Testing should be performed to ensure that the end user can add it to and remove it from a system. In testing, the package should be installed and removed from every type of media on which it will be released and on several system configurations. Packages must not make unwarranted assumptions about the directory environment of the target system. Certain valid assumptions, however, can be made about where standard kernel files are kept. Also test adding and removing of packages on newly installed machines that have not been modified for a development environment. A common packaging error is for a package to use a tool or file that exists only in a development environment, or only on the driver writer's own development system. For example, no tools from Source Compatibility package, SUNWscpu, should be used in driver installation programs.

The driver installation must be tested on a minimal Solaris system without any of the optional packages installed.

Testing Specific Types of Drivers

Because each type of device is different, it is difficult to describe how to test them all specifically. This section provides some information about how to test certain types of standard devices.

Tape Drivers

Tape drivers should be tested by performing several archive and restore operations. The cpio(1) and tar(1) commands can be used for this purpose. The dd(1M) command can be used to write an entire disk partition to tape, which can then be read back and written to another partition of the same size, and the two copies compared. The mt(1) command will exercise most of the I/O controls that are specific to tape drivers (see mtio(7I)); all the options should be attempted. The error handling of tape drivers can be tested by attempting various operations with the tape removed, attempting writes with the write protect on, and removing power during operations. Tape drivers typically implement exclusive-access open(9E) calls, which should be tested by having a second process try to open the device while a first process already has it open.

Disk Drivers

Disk drivers should be tested in both the raw and block device modes.
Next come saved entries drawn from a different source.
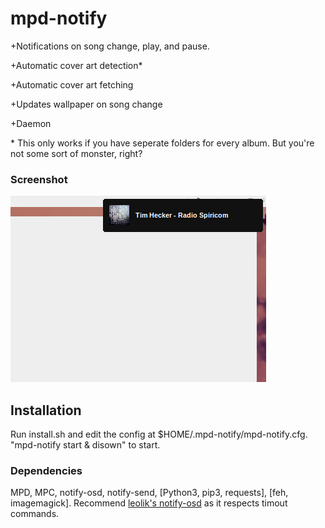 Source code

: # mpd-notify
+Notifications on song change, play, and pause.

+Automatic cover art detection\*

+Automatic cover art fetching

+Updates wallpaper on song change

+Daemon

\* This only works if you have seperate folders for every album. But you're not some sort of monster, right?

### Screenshot
![Screenshot](screenshots/screenshot1.png?raw=true)

## Installation
Run install.sh and edit the config at $HOME/.mpd-notify/mpd-notify.cfg. "mpd-notify start & disown" to start.

### Dependencies
MPD, MPC, notify-osd, notify-send, [Python3, pip3, requests], [feh, imagemagick]. Recommend <a href="https://launchpad.net/~leolik/+archive/ubuntu/leolik">leolik's notify-osd</a> as it respects timout commands.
For block device tests, a new file system should be created on the device and mounted. Multiple file operations can be performed on the device at this time.


Note –

The file system uses a page cache, so reading the same file over and over again will not really exercise the driver. The page cache can be forced to retrieve data from the device by memory-mapping the file (with mmap(2)), and using msync(3C) to invalidate the in-memory copies.


Another (unmounted) partition of the same size can be copied to the raw device and then commands such as fsck(1M) can be used to verify the correctness of the copy. The new partition can also be mounted and compared to the old one on a file-by-file basis.

Asynchronous Communication Drivers

Asynchronous drivers can be tested at the basic level by setting up a login line to the serial ports. A good test is if a user can log in on this line. To sufficiently test an asynchronous driver, however, all the I/O control functions must be tested, with many interrupts at high speed. A test involving a loopback serial cable and high data transfer rates will help determine the reliability of the driver. Running uucp(1C) over the line also provides some exercise; however, since uucp(1C) performs its own error handling, verify that the driver is not reporting excessive numbers of errors to the uucp(1C) process.

These types of devices are usually STREAMS based (see STREAMS Programming Guide).

Network Drivers

Network drivers can be tested using standard network utilities. ftp(1) and rcp(1) are useful because the files can be compared on each end of the network. The driver should be tested under heavy network loading, so that various commands can be run by multiple processes. Heavy network loading means:

Network cables should be unplugged while the tests are executing to ensure that the driver recovers gracefully from the resulting error conditions. Another important test is for the driver to receive multiple packets in rapid succession (back-to-back packets). In this case, a relatively fast host on a lightly loaded network should send multiple packets in quick succession to the test machine. Verify that the receiving driver does not drop the second and subsequent packets.

These types of devices are usually STREAMS-based (see STREAMS Programming Guide).